Cummins Announces Filing of IPO Registration Statement for Filtration Business
Atmus Filtration Technologies intends to apply to have its common stock listed on the New York Stock Exchange (NYSE) under the symbol ATMU
Cummins Inc. announced that its Filtration business, Atmus Filtration Technologies, has filed a registration statement on Form S-1 with the U.S. Securities and Exchange Commission (the “SEC”) for a proposed underwritten initial public offering (IPO) of newly issued common stock.
Atmus Filtration Technologies intends to apply to have its common stock listed on the New York Stock Exchange (NYSE) under the symbol ATMU. The number of shares to be offered and the price range for the offering have not yet been determined. The IPO is expected to commence after the completion of the SEC review process, subject to market and other conditions.

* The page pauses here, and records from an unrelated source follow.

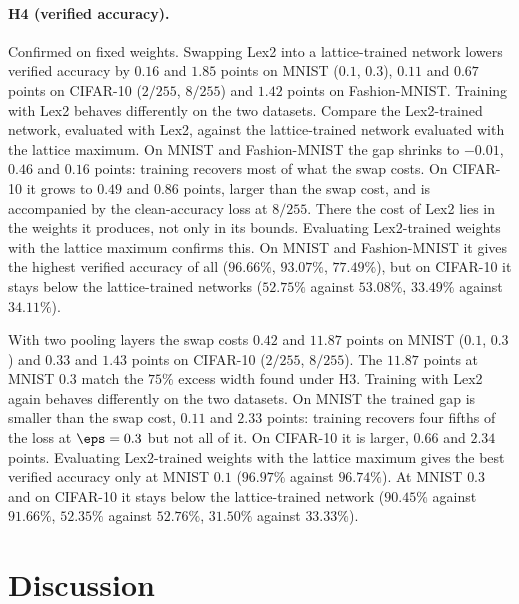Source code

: \paragraph{H4 (verified accuracy).} Confirmed on fixed weights. Swapping Lex2 into a lattice-trained network lowers verified accuracy by $0.16$ and $1.85$ points on MNIST ($0.1$, $0.3$), $0.11$ and $0.67$ points on CIFAR-10 ($2/255$, $8/255$) and $1.42$ points on Fashion-MNIST. Training with Lex2 behaves differently on the two datasets. Compare the Lex2-trained network, evaluated with Lex2, against the lattice-trained network evaluated with the lattice maximum. On MNIST and Fashion-MNIST the gap shrinks to $-0.01$, $0.46$ and $0.16$ points: training recovers most of what the swap costs. On CIFAR-10 it grows to $0.49$ and $0.86$ points, larger than the swap cost, and is accompanied by the clean-accuracy loss at $8/255$. There the cost of Lex2 lies in the weights it produces, not only in its bounds. Evaluating Lex2-trained weights with the lattice maximum confirms this. On MNIST and Fashion-MNIST it gives the highest verified accuracy of all ($96.66\%$, $93.07\%$, $77.49\%$), but on CIFAR-10 it stays below the lattice-trained networks ($52.75\%$ against $53.08\%$, $33.49\%$ against $34.11\%$).

With two pooling layers the swap costs $0.42$ and $11.87$ points on MNIST ($0.1$, $0.3$) and $0.33$ and $1.43$ points on CIFAR-10 ($2/255$, $8/255$). The $11.87$ points at MNIST $0.3$ match the $75\%$ excess width found under H3. Training with Lex2 again behaves differently on the two datasets. On MNIST the trained gap is smaller than the swap cost, $0.11$ and $2.33$ points: training recovers four fifths of the loss at $\eps=0.3$ but not all of it. On CIFAR-10 it is larger, $0.66$ and $2.34$ points. Evaluating Lex2-trained weights with the lattice maximum gives the best verified accuracy only at MNIST $0.1$ ($96.97\%$ against $96.74\%$). At MNIST $0.3$ and on CIFAR-10 it stays below the lattice-trained network ($90.45\%$ against $91.66\%$, $52.35\%$ against $52.76\%$, $31.50\%$ against $33.33\%$).

\section{Discussion}

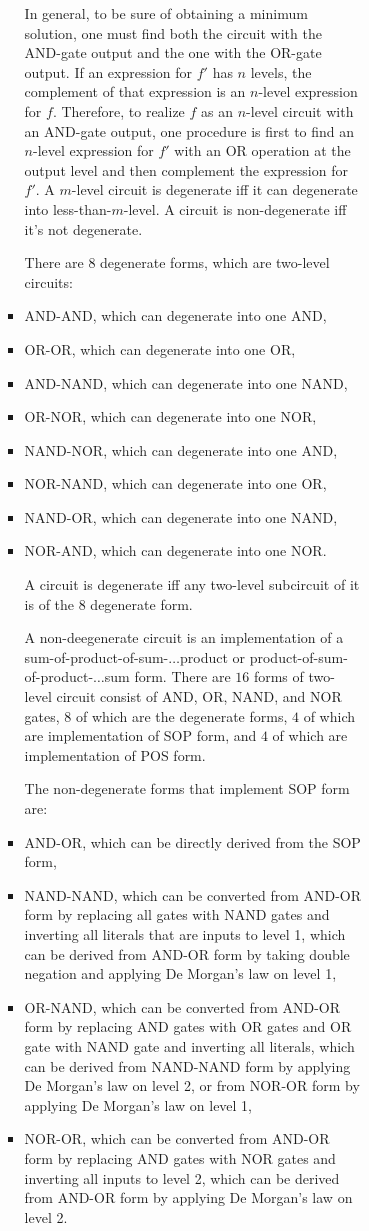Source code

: \documentclass[a4paper,12pt]{article}
\begin{document}
\begin{itemize}
\begin{itemize}
\begin{itemize}
\begin{itemize}
\begin{itemize}
\begin{itemize}
\begin{itemize}
In general, to be sure of obtaining a minimum solution, one must find both the circuit with the AND-gate output and the one with the OR-gate output. If an expression for $f'$ has $n$ levels, the complement of that expression is an $n$-level expression for $f$. Therefore, to realize $f$ as an $n$-level circuit with an AND-gate output, one procedure is first to find an $n$-level expression for $f'$ with an OR operation at the output level and then complement the expression for $f'$.
A $m$-level circuit is degenerate iff it can degenerate into less-than-$m$-level. A circuit is non-degenerate iff it's not degenerate.

There are $8$ degenerate forms, which are two-level circuits:
\bit
\item AND-AND, which can degenerate into one AND,
\item OR-OR, which can degenerate into one OR,
\item AND-NAND, which can degenerate into one NAND,
\item OR-NOR, which can degenerate into one NOR,
\item NAND-NOR, which can degenerate into one AND,
\item NOR-NAND, which can degenerate into one OR,
\item NAND-OR, which can degenerate into one NAND,
\item NOR-AND, which can degenerate into one NOR.
\eit

A circuit is degenerate iff any two-level subcircuit of it is of the $8$ degenerate form.

A non-deegenerate circuit is an implementation of a sum-of-product-of-sum-$\ldots$product or product-of-sum-of-product-$\ldots$sum form.
There are $16$ forms of two-level circuit consist of AND, OR, NAND, and NOR gates, $8$ of which are the degenerate forms, $4$ of which are implementation of SOP form, and $4$ of which are implementation of POS form.

The non-degenerate forms that implement SOP form are:
\bit
\item AND-OR, which can be directly derived from the SOP form,
\item NAND-NAND, which can be converted from AND-OR form by replacing all gates with NAND gates and inverting all literals that are inputs to level 1, which can be derived from AND-OR form by taking double negation and applying De Morgan's law on level 1,
\item OR-NAND, which can be converted from AND-OR form by replacing AND gates with OR gates and OR gate with NAND gate and inverting all literals, which can be derived from NAND-NAND form by applying De Morgan's law on level 2, or from NOR-OR form by applying De Morgan's law on level 1,
\item NOR-OR, which can be converted from AND-OR form by replacing AND gates with NOR gates and inverting all inputs to level 2, which can be derived from AND-OR form by applying De Morgan's law on level 2.
\eit


\end{itemize}
\end{itemize}
\end{itemize}
\end{itemize}
\end{itemize}
\end{itemize}
\end{itemize}
\end{document}
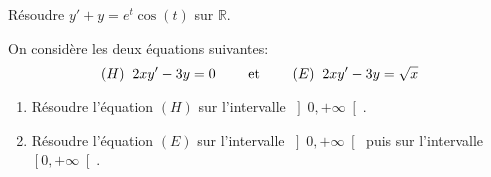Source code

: \documentclass[a4paper,10pt]{report}
\begin{document}
\begin{Exercice}{} Résoudre $y'+y = e^t \cos(t)$ sur $\mathbb{R}$.
\end{Exercice}


\begin{Exercice}{} On considère les deux équations suivantes:\\
$$ (H) \; \;  2xy'-3y=0  \qquad \hbox{ et } \qquad (E) \; \; 2xy'-3y=\sqrt{x} $$

\begin{enumerate}
\item Résoudre l'équation $(H)$ sur l'intervalle $\left]  0,+\infty\right[ $.
\item Résoudre l'équation $(E)$ sur l'intervalle $\left]  0,+\infty\right[   $ puis sur l'intervalle $\left[ 0,+\infty\right[ $.
\end{enumerate}
\end{Exercice}
\end{document}
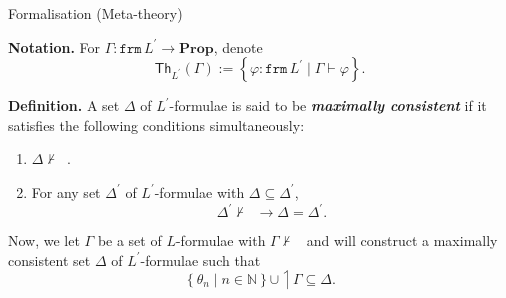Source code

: \documentclass[serif,table,10pt]{beamer}
\newcommand{\IN}{\mathbb{N}}
\newcommand{\0}{\texttt{0}}
\newcommand{\1}{\texttt{1}}
\newcommand{\embed}[1]{{\upharpoonleft} {#1}}
\newcommand{\inlinedef}[1]{\emph{\textbf{#1}}}
\newcommand{\Prop}{\mathbf{Prop}}
\newcommand{\Lbot}{\mathop{\dot{\bot}}}
\begin{document}
\begin{frame}{Formalisation (Meta-theory)}

    \textbf{Notation.}
    For $\Gamma : \mathtt{frm} \, L^\prime \to \Prop$, denote $$ \mathsf{Th}_{L^\prime} ( \Gamma ) := \left\{ \varphi : \mathtt{frm} \, L^\prime \mid \Gamma \vdash \varphi \right\} . $$

    \textbf{Definition.}
    A set $\Delta$ of $L^\prime$-formulae is said to be \inlinedef{maximally consistent} if it satisfies the following conditions simultaneously:
    \begin{enumerate}
        \item $\Delta \nvdash \Lbot$.
        \item For any set $\Delta^\prime$ of $L^\prime$-formulae with $ \Delta \subseteq \Delta^\prime $, $$ \Delta^\prime \nvdash \Lbot \to \Delta = \Delta^\prime . $$
    \end{enumerate}

    Now, we let $\Gamma$ be a set of $L$-formulae with $\Gamma \nvdash \Lbot$ and will construct a maximally consistent set $\Delta$ of $L^\prime$-formulae such that $$\left\{ \theta_n \mid n \in \IN \right\} \cup \embed{\Gamma} \subseteq \Delta .$$

\end{frame}
\end{document}
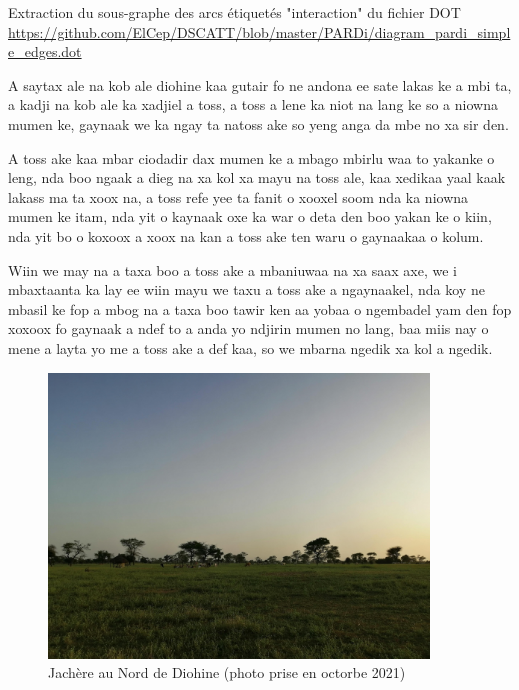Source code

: \begin{paracol}{2}
  Extraction du sous-graphe des arcs étiquetés  "interaction" du fichier DOT \url{https://github.com/ElCep/DSCATT/blob/master/PARDi/diagram_pardi_simple_edges.dot}

\switchcolumn %

  A saytax ale na kob ale diohine kaa gutair fo ne andona ee sate lakas ke a mbi ta, a kadji na kob ale ka xadjiel a toss, a toss a lene ka niot na lang ke so a niowna mumen ke, gaynaak we ka ngay ta natoss ake so yeng anga da mbe no xa sir den.

  A toss ake kaa mbar ciodadir dax mumen ke a mbago mbirlu waa to yakanke o leng, nda boo ngaak a dieg na xa kol xa mayu na toss ale, kaa xedikaa yaal kaak lakass ma ta xoox na, a toss refe yee ta fanit o xooxel soom nda ka niowna mumen ke itam, nda yit o kaynaak oxe ka war o deta den boo yakan ke o kiin, nda yit bo o koxoox a xoox na kan a toss ake ten waru o gaynaakaa o kolum.

  Wiin we may na a taxa boo a toss ake a mbaniuwaa na xa saax axe, we i mbaxtaanta ka lay ee wiin mayu we taxu a toss ake a ngaynaakel, nda koy ne mbasil ke fop a mbog na a taxa boo tawir ken aa yobaa o ngembadel yam den fop xoxoox fo gaynaak a ndef to a anda yo ndjirin mumen no lang, baa miis nay o mene a layta yo me a toss ake a def kaa, so we mbarna ngedik xa kol a ngedik.

\end{paracol}


\begin{figure}
  \begin{center}
    \includegraphics[width=0.9\textwidth]{img/jachere.jpg}
  \end{center}
  \caption{Jachère au Nord de Diohine (photo prise en octorbe 2021)}
  \label{fig:photoJachere}
\end{figure}



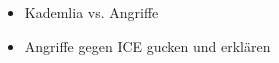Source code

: \begin{itemize}
    \item Kademlia vs. Angriffe
    \item Angriffe gegen ICE gucken und erklären
\end{itemize}

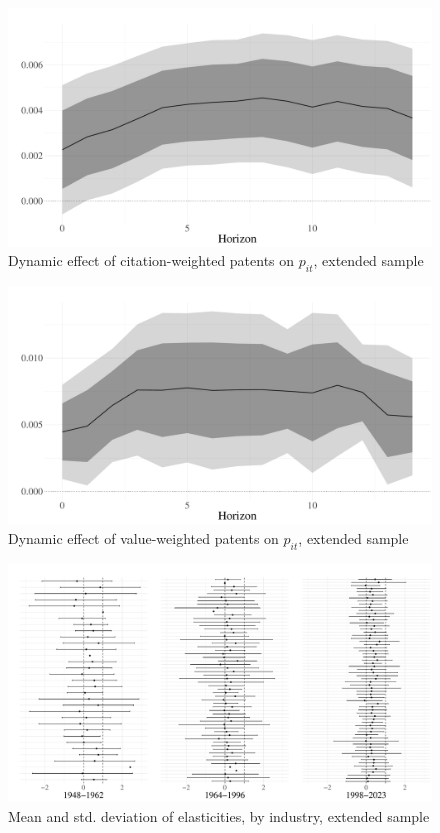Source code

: \documentclass[11pt]{article}
\begin{document}
\begin{figure}
\centering 
\includegraphics[width=.75\textwidth]{../figures/local_projections/patents_citations_resid_hist.pdf}
\caption{Dynamic effect of citation-weighted patents on $p_{it}$, extended sample}
\label{fig:patents_citations_resid_hist}
\end{figure}

\begin{figure}[!h]
\centering 
\includegraphics[width=.75\textwidth]{../figures/local_projections/patents_value_resid_hist.pdf}
\caption{Dynamic effect of value-weighted patents on $p_{it}$, extended sample}
\label{fig:patents_value_resid_hist}
\end{figure}

\begin{figure}[!h]
\centering
\includegraphics[width=.75\textwidth]{../figures/elasticity_est/elasticity_byCode_hist.pdf}
\caption{Mean and std. deviation of elasticities, by industry, extended sample}
\label{fig:theta_byCode_hist}
\end{figure}
\end{document}
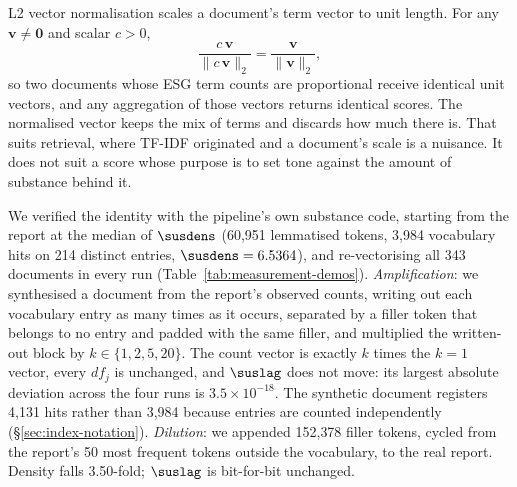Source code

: L2 vector normalisation scales a document's term vector to unit length. For
any $\mathbf{v} \neq \mathbf{0}$ and scalar $c > 0$,
\begin{equation}
\label{eq:l2-invariance}
\frac{c\,\mathbf{v}}{\lVert c\,\mathbf{v}\rVert_2}
= \frac{\mathbf{v}}{\lVert \mathbf{v}\rVert_2},
\end{equation}
so two documents whose ESG term counts are proportional receive identical
unit vectors, and any aggregation of those vectors returns identical scores.
The normalised vector keeps the mix of terms and discards how much there is.
That suits retrieval, where TF-IDF originated
\citep{sparckjones1972,manning2008} and a document's scale is a nuisance. It
does not suit a score whose purpose is to set tone against the amount of
substance behind it.

We verified the identity with the pipeline's own substance code, starting
from the report at the median of $\susdens$ (60{,}951 lemmatised tokens,
3{,}984 vocabulary hits on 214 distinct entries, $\susdens = 6.5364$), and
re-vectorising all 343 documents in every run
(Table~\ref{tab:measurement-demos}). \emph{Amplification}: we synthesised a
document from the report's observed counts, writing out each vocabulary entry
as many times as it occurs, separated by a filler token that belongs to no
entry and padded with the same filler, and multiplied the written-out block by
$k \in \{1, 2, 5, 20\}$. The count vector is exactly $k$ times the $k=1$
vector, every $df_j$ is unchanged, and $\suslag$ does not move: its largest
absolute deviation across the four runs is $3.5 \times 10^{-18}$. The
synthetic document registers 4{,}131 hits rather than 3{,}984 because entries
are counted independently (\S\ref{sec:index-notation}). \emph{Dilution}: we
appended 152{,}378 filler tokens, cycled from the report's 50 most frequent
tokens outside the vocabulary, to the real report. Density falls 3.50-fold;
$\suslag$ is bit-for-bit unchanged.

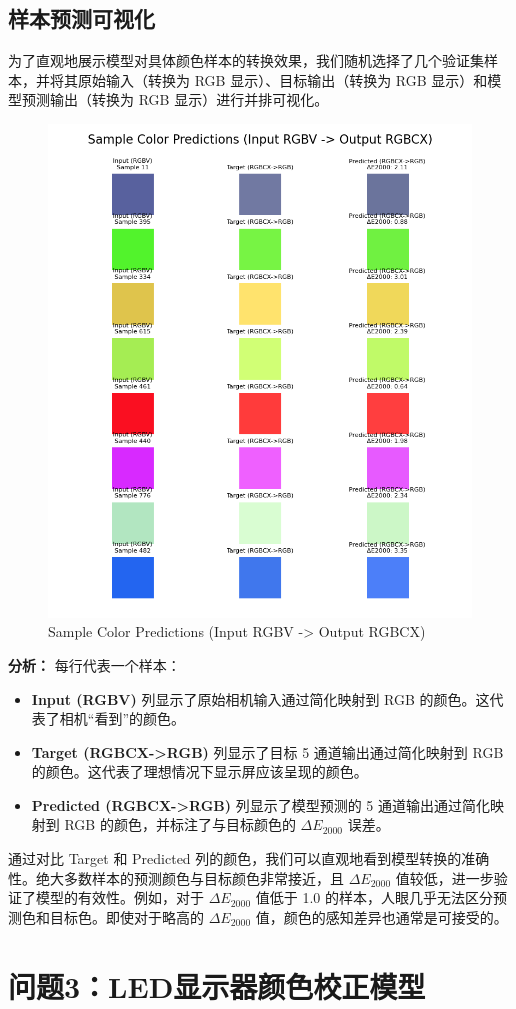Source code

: \subsection[\hspace{-2pt}样本预测可视化]{{\heiti{} \hspace{-8pt}样本预测可视化}}\label{section2: 样本预测可视化}

为了直观地展示模型对具体颜色样本的转换效果，我们随机选择了几个验证集样本，并将其原始输入（转换为 RGB 显示）、目标输出（转换为 RGB 显示）和模型预测输出（转换为 RGB 显示）进行并排可视化。



\begin{figure}[h!]
\centering
{}
\includegraphics[width=0.8\columnwidth]{figures/Sample.png} %
\caption[Sample Color Predictions (Input RGBV -> Output RGBCX)]{Sample Color Predictions (Input RGBV -> Output RGBCX)}
\label{figure2: sample_predictions}
\end{figure}

\textbf{分析：}
每行代表一个样本：
\begin{itemize}
    \item \textbf{Input (RGBV)} 列显示了原始相机输入通过简化映射到 RGB 的颜色。这代表了相机“看到”的颜色。
    \item \textbf{Target (RGBCX->RGB)} 列显示了目标 5 通道输出通过简化映射到 RGB 的颜色。这代表了理想情况下显示屏应该呈现的颜色。
    \item \textbf{Predicted (RGBCX->RGB)} 列显示了模型预测的 5 通道输出通过简化映射到 RGB 的颜色，并标注了与目标颜色的 $\Delta E_{2000}$ 误差。
\end{itemize}
通过对比 Target 和 Predicted 列的颜色，我们可以直观地看到模型转换的准确性。绝大多数样本的预测颜色与目标颜色非常接近，且 $\Delta E_{2000}$ 值较低，进一步验证了模型的有效性。例如，对于 $\Delta E_{2000}$ 值低于 1.0 的样本，人眼几乎无法区分预测色和目标色。即使对于略高的 $\Delta E_{2000}$ 值，颜色的感知差异也通常是可接受的。

\section[\hspace{-2pt}问题3：LED显示器颜色校正模型]{{\heiti{} \hspace{-8pt}问题3：LED显示器颜色校正模型}}\label{section3: 问题3：LED显示器颜色校正模型}
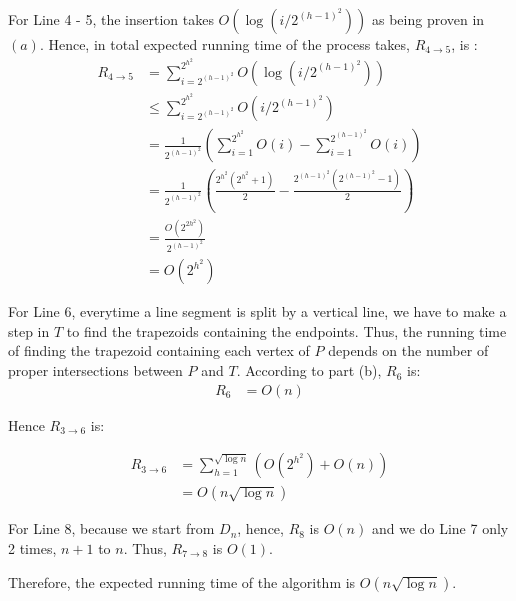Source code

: For Line 4 - 5, the insertion takes $O(\log(i/2^{(h-1)^2}))$ as being proven in $(a)$. Hence, in total
expected running time of the process takes, $R_{4\rightarrow5}$, is :
\begin{align*}
R_{4\rightarrow5} &= \sum_{i=2^{(h-1)^2}}^{2^{h^2}}O(\log(i/2^{(h-1)^2})) \\
&\le \sum_{i=2^{(h-1)^2}}^{2^{h^2}}O(i/2^{(h-1)^2}) \\
&= \frac{1}{2^{(h-1)^2}} ( \sum_{i=1}^{2^{h^2}}O(i) - \sum_{i=1}^{2^{(h-1)^2}}O(i) ) \\
&= \frac{1}{2^{(h-1)^2}} ( \frac{2^{h^2}(2^{h^2} + 1)}{2} - \frac{2^{(h-1)^2}(2^{(h-1)^2} - 1)}{2} ) \\
&= \frac{O(2^{2h^2})}{2^{(h-1)^2}} \\
&= O(2^{h^2})
\end{align*}

For Line 6, everytime a line segment is split by a vertical line, we have to make a step in $T$ to find the trapezoids containing the endpoints. Thus, the running time of finding the trapezoid containing each vertex of $P$ depends
on the number of proper intersections between $P$ and $T$. According to part (b), $R_{6}$ is:
\begin{align*}
    R_6 &= O(n)
\end{align*}

Hence $R_{3\rightarrow6}$ is:

\begin{align*}
    R_{3\rightarrow6} &= \sum_{h=1}^{\sqrt{\log{n}}}( O(2^{h^2}) + O(n) ) \\
    &= O(n\sqrt{\log{n}})
\end{align*}

For Line 8, because we start from $D_{n}$, hence, $R_{8}$ is $O(n)$ and we do Line 7 only
2 times, $n+1$ to $n$. Thus, $R_{7\rightarrow8}$ is $O(1)$.

Therefore, the expected running time of the algorithm is $O(n\sqrt{\log{n}})$.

Steph Disher will continue to lead Atmus Filtration Technologies as CEO alongside an experienced and capable leadership team. Atmus Filtration Technologies, which was founded by Cummins in 1958, is one of the global leaders of filtration products for on-highway commercial vehicles and off-highway agriculture, construction, mining and power generation vehicles and equipment. The company’s name is derived from “atmosphere” and reflects its purpose of creating a better future by protecting what is important.
A registration statement on Form S-1 relating to these securities has been filed with the SEC but has not yet become effective. These securities may not be sold, nor may offers to buy be accepted, prior to the time the registration statement becomes effective. This press release does not constitute an offer to sell or the solicitation of an offer to buy any securities, and shall not constitute an offer, solicitation or sale in any jurisdiction in which such offer, solicitation or sale would be unlawful prior to registration or qualification under the securities laws of that jurisdiction. Any offers, solicitations or offers to buy, or any sales of securities will be made in accordance with the registration requirements of the Securities Act of 1933, as amended (the “Securities Act”). This announcement is being issued in accordance with Rule 135 under the Securities Act.